In my imagination, default arguments are conceptually evaluated/copied into function when it is called and thus { it } should properly work.
The compiler is not able to know how to convert “it”(Int) to T. Imagine if you call this function that way:
val b: Bar = foo(2)
This might work but will give you exception at runtime if you try the previous line:
fun <T> foo(x: Int = 1, conv: (Int) -> T = { it as T }) = conv(x)
I think the problem is you might do this:
foo<String>(1)
foo<String> requires a lambda that returns String, but it’s getting one that returns Int.
fun <T> foo(x: Int = 1, conv: (Int) -> T = { it as T }) = conv(x)
This works, but it looks dangerous. the it as T won’t actually check if the value is of type T.
And now you can’t call foo without type arguments.
if I try to call
foo<String>(1)
or
val b: Bar = foo(1)
then the compiler could (easily) mark this as an error with the same reason why
val b: Bar = foo(1) { it }
would cause it.
Thanks for you both to suggest
fun <T> foo(x: Int = 1, conv: (Int) -> T = { it as T }) = conv(x)

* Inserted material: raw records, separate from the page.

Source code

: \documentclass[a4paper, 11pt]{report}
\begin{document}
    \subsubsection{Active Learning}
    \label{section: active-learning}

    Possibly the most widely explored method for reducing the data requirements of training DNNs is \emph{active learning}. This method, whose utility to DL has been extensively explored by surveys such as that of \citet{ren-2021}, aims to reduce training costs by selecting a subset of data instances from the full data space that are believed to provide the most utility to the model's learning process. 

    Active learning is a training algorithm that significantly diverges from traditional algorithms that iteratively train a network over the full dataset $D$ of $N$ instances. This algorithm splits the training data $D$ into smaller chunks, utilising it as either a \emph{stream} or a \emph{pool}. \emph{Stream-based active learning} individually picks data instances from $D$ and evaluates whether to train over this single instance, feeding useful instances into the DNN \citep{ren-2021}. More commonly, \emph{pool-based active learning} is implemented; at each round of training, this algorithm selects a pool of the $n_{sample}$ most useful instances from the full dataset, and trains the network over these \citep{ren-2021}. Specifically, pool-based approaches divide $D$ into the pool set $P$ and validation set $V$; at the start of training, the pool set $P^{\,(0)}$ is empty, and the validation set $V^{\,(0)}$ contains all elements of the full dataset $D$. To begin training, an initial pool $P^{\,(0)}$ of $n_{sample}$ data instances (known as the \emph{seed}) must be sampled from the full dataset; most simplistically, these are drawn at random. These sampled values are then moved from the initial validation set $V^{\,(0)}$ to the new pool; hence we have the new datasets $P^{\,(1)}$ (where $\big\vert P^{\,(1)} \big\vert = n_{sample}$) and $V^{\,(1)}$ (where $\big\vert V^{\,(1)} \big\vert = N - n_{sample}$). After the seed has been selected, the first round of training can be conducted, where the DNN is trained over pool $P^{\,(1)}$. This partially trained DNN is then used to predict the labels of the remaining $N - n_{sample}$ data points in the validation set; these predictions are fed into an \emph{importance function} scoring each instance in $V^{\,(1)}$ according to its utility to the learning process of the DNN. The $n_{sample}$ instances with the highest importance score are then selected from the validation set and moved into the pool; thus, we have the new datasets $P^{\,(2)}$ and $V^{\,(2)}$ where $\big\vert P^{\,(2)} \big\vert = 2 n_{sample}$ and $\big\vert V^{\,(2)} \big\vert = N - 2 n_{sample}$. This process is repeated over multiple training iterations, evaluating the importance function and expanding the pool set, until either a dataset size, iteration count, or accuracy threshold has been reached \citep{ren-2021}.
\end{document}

as a workaround. This looks smelly and IDEA warns due to the unchecked cast and I would rather not get runtime exceptions. Btw, why is reified not needed here? I thought the type was erased.
The type is erased 
that’s why it doesn’t actually throw an exception.
println(foo<String>(42)) // prints 42
println(foo<String>(42).length) // throws ClassCassException
You can use this, as a workaround, if you know T will always be a Number:
inline fun <reified T: Number> foo(x: Int = 1, noinline conv: (Int) -> T = { it as T }) = conv(x)
In that case reified makes the cast safe.
@Eliote that does unfortunately not work due to the same issue as Lambda parameter with default parameter in inline functions
Have you considered adding an overloaded function?
fun foo(x: Int = 1) = x
since all you’re trying to do is to cover a specific case with Int as your T type which doesn’t require a function to be generic
@Stas.Shusha Yeah that is the solution that I currently use. I have several of those functions, so I ended up with quite some code duplication that I would have loved to avoid using inline lambdas.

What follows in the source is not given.